Content starts

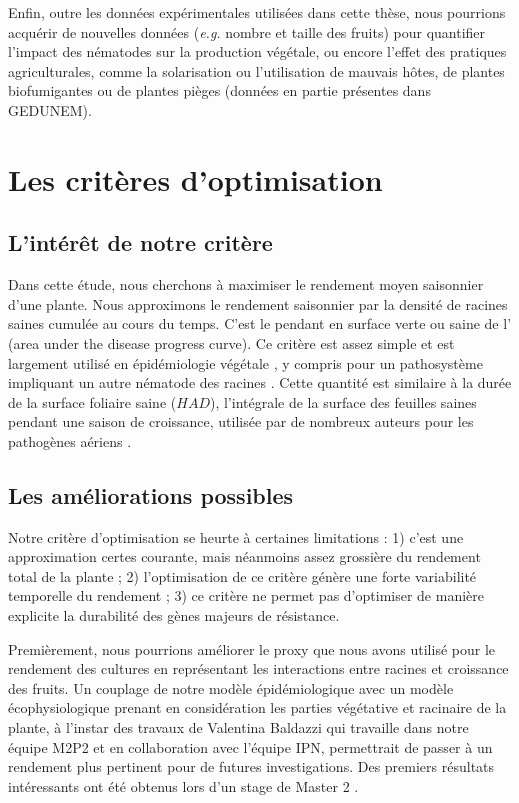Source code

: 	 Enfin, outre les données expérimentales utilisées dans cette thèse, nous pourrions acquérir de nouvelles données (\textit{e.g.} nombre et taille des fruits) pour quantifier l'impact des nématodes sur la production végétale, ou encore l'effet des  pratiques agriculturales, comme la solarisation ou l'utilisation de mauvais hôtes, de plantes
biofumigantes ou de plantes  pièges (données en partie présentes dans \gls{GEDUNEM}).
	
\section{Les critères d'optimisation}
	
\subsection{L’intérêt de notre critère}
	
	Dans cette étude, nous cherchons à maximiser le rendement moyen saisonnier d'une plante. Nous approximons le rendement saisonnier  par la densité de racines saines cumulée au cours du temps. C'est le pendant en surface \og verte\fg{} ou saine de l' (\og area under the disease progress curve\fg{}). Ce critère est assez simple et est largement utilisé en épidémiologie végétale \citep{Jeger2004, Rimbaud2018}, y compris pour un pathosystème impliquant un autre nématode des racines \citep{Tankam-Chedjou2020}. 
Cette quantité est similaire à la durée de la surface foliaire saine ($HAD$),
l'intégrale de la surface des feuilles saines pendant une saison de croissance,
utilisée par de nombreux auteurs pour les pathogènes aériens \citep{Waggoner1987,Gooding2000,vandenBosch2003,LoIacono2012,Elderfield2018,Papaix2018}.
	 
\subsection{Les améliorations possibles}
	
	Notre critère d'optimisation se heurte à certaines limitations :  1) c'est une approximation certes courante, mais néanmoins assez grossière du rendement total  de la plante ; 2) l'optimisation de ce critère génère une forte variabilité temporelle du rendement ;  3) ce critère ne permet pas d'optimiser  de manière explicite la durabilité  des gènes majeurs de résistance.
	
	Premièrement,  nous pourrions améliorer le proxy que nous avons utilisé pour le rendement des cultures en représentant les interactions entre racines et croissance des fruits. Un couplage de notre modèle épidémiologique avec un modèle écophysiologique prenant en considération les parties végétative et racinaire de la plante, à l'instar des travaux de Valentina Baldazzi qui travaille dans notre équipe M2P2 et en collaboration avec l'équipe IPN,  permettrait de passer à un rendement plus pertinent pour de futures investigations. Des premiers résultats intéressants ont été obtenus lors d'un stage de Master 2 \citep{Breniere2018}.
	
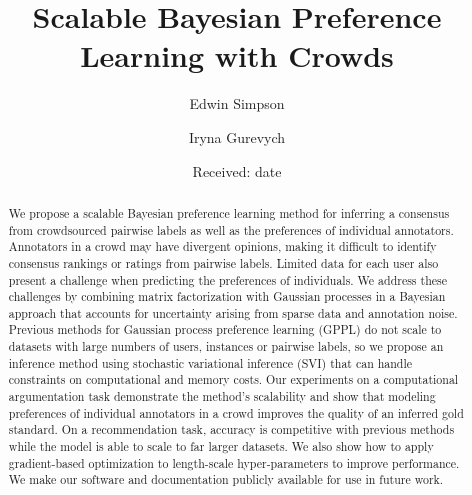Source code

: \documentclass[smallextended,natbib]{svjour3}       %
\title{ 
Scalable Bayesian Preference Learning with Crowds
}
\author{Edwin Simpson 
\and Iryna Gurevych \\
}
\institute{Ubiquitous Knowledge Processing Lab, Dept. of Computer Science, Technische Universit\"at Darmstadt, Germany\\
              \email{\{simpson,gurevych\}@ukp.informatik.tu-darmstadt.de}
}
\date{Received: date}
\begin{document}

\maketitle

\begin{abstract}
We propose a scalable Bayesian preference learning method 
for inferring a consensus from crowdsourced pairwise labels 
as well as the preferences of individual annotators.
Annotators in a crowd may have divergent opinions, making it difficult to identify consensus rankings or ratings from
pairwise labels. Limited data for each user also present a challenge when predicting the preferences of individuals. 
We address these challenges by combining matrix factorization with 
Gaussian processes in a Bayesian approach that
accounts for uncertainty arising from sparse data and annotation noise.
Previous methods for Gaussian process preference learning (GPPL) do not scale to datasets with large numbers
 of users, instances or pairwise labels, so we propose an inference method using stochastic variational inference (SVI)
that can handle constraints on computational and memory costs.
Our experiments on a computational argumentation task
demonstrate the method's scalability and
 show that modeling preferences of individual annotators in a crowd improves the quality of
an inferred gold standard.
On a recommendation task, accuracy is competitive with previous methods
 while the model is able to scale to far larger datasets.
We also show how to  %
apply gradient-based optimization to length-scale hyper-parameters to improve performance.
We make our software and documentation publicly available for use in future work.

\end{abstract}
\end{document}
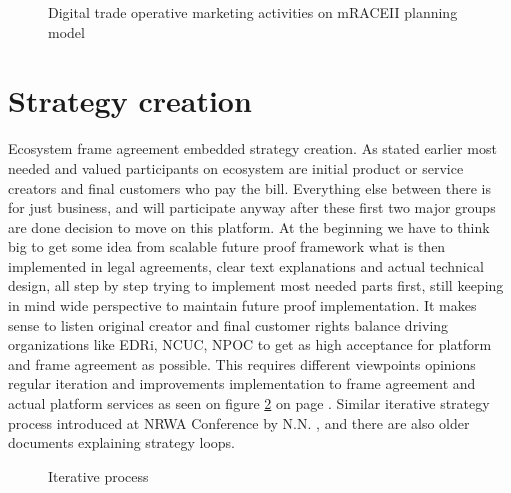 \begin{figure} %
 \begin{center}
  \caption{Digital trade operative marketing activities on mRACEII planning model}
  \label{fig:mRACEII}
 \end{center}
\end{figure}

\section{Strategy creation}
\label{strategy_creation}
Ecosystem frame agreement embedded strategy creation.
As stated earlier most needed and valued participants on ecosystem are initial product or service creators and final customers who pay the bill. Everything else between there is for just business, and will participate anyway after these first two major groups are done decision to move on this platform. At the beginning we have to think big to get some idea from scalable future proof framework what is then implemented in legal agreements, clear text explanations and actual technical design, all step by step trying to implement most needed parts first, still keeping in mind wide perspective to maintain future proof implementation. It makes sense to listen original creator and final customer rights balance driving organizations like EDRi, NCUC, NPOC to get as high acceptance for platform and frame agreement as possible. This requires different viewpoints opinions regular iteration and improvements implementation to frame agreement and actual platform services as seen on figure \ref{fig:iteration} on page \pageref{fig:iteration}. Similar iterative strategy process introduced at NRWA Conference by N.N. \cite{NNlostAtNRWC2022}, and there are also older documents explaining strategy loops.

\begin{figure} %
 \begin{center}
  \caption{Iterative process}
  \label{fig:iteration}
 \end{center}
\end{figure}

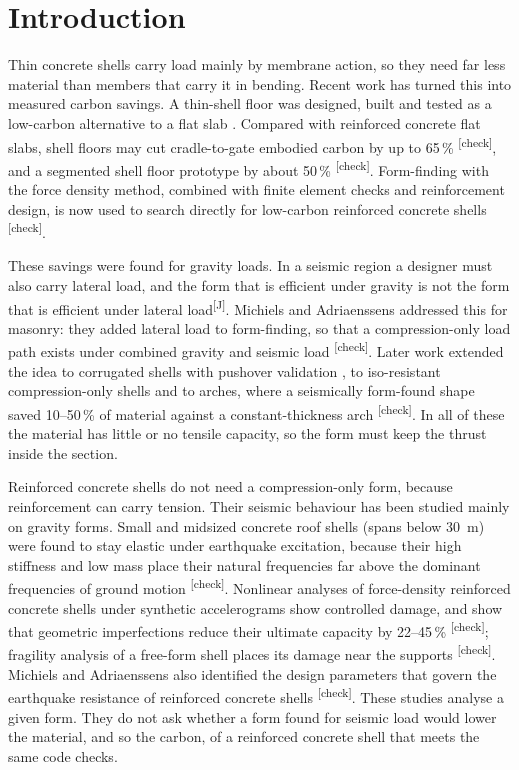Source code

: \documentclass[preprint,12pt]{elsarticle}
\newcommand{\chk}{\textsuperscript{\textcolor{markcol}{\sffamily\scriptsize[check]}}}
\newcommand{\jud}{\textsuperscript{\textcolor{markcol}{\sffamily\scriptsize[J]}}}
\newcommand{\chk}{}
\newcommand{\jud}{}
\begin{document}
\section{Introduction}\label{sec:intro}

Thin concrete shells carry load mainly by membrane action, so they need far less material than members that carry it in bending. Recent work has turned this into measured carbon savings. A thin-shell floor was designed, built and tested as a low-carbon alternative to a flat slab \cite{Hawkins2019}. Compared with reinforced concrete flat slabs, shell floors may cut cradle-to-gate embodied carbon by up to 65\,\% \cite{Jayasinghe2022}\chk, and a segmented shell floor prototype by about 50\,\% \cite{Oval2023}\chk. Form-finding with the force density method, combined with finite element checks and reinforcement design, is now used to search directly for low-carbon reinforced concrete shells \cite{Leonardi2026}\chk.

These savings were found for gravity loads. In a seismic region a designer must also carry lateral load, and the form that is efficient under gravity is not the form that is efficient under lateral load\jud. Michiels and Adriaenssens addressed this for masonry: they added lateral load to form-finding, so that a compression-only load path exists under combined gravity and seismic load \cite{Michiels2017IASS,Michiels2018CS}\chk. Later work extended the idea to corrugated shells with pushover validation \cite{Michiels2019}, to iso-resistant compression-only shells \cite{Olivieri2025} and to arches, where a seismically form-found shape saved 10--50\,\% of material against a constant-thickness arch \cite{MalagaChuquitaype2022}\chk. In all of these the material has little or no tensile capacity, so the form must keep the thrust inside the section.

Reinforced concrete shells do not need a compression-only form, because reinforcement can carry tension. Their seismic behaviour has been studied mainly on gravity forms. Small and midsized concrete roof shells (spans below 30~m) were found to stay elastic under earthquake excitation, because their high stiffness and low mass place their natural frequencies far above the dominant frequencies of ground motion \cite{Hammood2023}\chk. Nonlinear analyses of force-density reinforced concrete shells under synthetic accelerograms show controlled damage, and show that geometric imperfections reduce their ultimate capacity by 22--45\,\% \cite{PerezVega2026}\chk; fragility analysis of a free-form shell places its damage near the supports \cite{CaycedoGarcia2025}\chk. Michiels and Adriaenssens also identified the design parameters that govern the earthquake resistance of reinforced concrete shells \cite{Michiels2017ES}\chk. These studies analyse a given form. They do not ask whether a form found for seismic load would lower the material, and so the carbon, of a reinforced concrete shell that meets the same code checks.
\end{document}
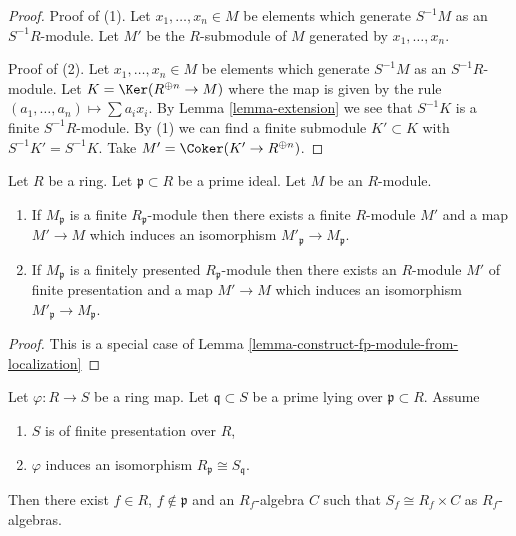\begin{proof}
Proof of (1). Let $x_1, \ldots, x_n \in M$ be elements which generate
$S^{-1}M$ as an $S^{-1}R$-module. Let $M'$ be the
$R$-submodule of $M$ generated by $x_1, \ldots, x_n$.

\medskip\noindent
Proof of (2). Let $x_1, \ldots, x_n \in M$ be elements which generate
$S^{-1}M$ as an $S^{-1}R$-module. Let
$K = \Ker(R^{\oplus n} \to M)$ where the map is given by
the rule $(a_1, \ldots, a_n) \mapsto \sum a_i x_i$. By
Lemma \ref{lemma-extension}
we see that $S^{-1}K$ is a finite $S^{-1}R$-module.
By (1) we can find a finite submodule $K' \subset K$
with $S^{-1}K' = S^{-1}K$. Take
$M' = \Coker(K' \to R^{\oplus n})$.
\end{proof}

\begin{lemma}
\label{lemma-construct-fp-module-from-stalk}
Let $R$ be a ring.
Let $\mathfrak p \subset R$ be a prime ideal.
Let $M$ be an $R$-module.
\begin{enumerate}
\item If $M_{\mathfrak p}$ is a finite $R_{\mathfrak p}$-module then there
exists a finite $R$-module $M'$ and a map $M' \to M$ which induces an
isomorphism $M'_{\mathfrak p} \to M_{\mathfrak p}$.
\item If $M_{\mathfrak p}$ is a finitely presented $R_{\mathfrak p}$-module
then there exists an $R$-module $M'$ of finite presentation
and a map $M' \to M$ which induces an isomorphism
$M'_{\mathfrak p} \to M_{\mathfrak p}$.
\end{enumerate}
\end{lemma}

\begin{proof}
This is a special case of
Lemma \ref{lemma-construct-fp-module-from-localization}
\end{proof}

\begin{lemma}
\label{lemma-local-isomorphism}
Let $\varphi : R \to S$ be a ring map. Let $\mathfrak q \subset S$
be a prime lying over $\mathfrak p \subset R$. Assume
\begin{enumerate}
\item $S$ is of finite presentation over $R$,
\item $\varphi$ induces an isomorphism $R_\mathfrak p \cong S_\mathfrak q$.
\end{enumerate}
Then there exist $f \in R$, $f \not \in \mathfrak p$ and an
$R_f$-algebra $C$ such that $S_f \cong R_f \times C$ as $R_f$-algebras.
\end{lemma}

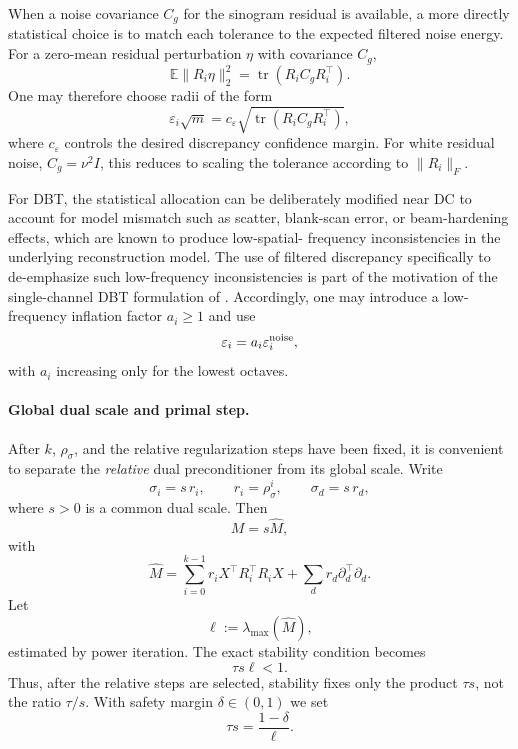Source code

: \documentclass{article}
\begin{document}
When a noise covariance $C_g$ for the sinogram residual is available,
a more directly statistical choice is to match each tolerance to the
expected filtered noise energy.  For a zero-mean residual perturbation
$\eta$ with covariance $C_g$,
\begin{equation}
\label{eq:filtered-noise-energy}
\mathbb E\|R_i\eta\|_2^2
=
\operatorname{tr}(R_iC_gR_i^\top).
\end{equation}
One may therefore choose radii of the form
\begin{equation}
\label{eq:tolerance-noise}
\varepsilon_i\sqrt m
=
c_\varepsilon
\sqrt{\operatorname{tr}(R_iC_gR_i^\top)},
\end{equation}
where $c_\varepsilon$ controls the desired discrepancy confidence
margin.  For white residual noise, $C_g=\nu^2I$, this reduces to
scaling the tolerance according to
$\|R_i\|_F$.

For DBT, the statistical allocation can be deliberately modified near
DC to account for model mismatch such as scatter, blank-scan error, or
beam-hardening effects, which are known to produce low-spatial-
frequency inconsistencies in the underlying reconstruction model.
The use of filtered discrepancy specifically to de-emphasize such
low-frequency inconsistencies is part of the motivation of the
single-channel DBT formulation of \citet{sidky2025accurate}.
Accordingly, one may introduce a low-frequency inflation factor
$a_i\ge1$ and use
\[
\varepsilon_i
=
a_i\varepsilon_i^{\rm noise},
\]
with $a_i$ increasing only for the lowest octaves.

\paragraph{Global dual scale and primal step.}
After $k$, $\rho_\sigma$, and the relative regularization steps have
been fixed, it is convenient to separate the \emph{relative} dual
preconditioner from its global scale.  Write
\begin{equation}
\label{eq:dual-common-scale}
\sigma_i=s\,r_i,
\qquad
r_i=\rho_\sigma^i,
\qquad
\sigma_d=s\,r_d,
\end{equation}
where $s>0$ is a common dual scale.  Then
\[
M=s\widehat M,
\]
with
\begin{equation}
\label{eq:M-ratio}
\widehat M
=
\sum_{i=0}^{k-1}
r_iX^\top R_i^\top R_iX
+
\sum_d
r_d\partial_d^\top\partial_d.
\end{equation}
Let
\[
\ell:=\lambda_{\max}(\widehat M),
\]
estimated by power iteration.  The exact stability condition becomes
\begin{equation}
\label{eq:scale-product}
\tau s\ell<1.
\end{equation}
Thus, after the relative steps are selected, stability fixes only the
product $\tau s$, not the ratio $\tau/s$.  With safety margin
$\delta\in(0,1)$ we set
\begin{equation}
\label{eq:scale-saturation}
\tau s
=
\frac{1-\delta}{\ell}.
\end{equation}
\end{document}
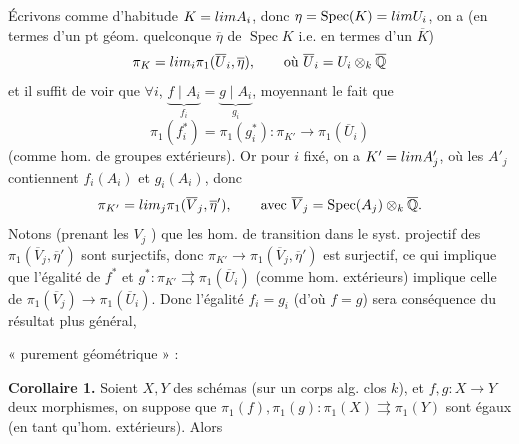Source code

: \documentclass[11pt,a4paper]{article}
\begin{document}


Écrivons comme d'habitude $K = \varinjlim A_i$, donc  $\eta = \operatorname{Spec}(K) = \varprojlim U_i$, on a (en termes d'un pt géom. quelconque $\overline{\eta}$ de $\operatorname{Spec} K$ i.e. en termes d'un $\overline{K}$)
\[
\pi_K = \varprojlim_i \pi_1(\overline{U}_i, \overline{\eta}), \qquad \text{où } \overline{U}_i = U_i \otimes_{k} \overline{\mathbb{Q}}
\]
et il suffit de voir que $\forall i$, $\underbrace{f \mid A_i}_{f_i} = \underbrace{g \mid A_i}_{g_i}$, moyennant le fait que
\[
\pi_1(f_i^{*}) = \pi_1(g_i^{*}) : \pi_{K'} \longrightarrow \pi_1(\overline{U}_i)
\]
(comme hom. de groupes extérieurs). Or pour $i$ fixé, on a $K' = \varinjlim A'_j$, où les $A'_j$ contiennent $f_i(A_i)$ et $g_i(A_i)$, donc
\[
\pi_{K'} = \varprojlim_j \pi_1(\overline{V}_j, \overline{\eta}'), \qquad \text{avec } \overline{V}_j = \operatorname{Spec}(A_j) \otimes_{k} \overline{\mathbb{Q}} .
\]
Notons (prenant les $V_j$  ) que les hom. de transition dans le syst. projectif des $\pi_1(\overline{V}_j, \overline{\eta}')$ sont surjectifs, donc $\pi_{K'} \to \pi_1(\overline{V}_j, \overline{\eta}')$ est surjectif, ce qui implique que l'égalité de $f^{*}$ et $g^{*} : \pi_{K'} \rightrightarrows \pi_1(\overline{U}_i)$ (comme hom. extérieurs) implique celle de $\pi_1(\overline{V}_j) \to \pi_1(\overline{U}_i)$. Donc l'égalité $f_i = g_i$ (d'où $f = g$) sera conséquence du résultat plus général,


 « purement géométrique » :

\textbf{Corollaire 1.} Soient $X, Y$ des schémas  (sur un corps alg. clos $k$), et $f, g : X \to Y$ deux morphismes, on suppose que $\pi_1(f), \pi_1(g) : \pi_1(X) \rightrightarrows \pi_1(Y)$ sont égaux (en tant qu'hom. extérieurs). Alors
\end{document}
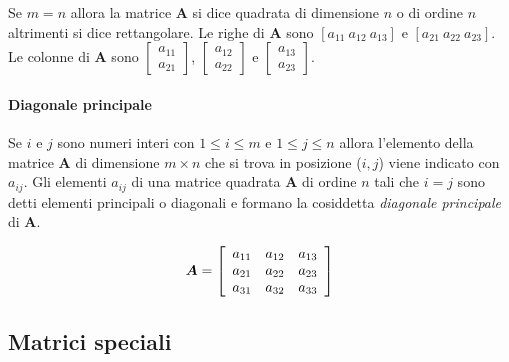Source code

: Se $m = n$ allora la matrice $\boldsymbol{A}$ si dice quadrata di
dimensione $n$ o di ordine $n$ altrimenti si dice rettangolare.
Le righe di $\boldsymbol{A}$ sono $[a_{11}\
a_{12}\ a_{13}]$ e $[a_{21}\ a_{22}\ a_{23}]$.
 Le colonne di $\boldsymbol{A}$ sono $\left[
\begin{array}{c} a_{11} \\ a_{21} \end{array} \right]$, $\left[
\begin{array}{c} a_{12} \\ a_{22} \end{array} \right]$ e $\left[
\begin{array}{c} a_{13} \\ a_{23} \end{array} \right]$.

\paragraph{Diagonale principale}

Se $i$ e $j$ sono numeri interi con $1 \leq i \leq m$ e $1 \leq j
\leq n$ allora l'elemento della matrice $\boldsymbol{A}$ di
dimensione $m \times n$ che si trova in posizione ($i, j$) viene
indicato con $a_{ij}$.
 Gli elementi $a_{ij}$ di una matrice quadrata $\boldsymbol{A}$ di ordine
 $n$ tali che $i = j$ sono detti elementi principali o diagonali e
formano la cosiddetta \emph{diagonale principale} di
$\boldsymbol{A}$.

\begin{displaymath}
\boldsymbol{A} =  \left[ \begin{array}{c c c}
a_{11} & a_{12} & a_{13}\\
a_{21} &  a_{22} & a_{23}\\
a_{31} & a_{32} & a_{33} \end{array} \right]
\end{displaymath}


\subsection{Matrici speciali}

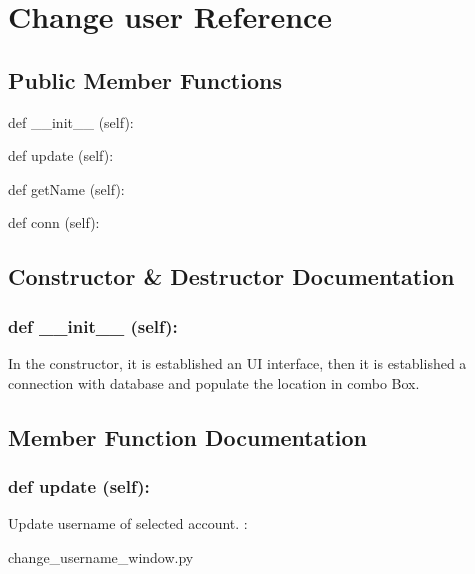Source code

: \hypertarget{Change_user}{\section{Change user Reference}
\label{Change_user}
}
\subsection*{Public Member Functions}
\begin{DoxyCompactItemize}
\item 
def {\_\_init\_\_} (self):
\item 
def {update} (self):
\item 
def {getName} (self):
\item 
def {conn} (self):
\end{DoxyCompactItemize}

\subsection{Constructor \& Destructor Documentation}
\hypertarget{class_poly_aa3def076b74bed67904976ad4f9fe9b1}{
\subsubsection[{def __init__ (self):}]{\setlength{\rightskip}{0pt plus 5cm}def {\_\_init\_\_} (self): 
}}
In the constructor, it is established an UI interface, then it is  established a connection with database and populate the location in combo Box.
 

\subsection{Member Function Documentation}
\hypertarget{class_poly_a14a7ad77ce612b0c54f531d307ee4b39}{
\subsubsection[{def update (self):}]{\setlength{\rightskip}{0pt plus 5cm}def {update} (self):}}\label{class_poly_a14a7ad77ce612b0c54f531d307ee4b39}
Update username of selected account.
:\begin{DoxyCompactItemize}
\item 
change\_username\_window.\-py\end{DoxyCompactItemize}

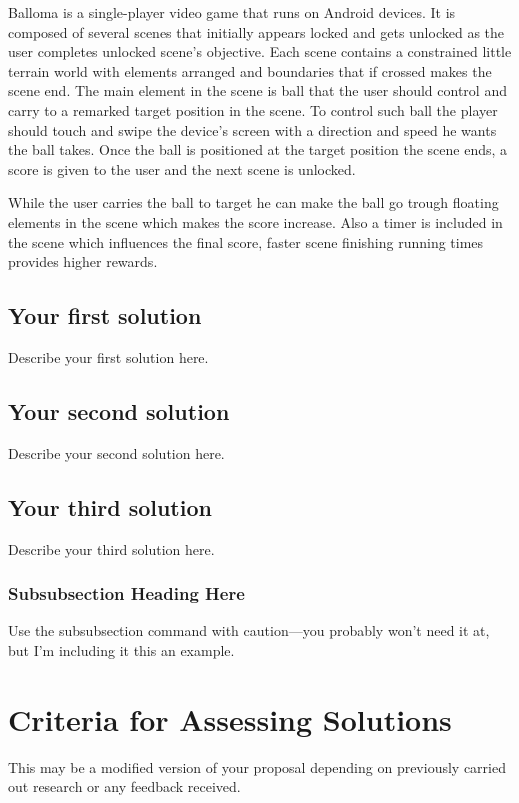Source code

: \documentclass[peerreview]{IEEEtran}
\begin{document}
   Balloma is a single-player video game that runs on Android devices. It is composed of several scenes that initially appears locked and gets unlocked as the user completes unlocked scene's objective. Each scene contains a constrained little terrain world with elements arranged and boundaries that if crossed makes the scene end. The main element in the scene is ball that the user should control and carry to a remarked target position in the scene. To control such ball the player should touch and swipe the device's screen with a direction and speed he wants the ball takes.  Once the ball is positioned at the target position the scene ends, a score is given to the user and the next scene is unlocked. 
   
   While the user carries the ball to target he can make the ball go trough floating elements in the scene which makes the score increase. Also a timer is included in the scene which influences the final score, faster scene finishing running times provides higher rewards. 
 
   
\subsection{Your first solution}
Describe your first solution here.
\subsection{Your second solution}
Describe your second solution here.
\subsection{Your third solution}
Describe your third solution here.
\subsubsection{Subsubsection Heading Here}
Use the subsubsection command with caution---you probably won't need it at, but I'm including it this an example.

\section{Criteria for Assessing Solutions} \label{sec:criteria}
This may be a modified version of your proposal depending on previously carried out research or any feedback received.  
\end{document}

Content ends

▶ **REQUIRED ACTION**: Whenever the string "setlength" shows up on a line of the listing, copy that line.

▶ **WRITTEN ANSWER**:
\subsubsection[{def __init__ (self):}]{\setlength{\rightskip}{0pt plus 5cm}def {\_\_init\_\_} (self): 
\subsubsection[{def update (self):}]{\setlength{\rightskip}{0pt plus 5cm}def {update} (self):}}\label{class_poly_a14a7ad77ce612b0c54f531d307ee4b39}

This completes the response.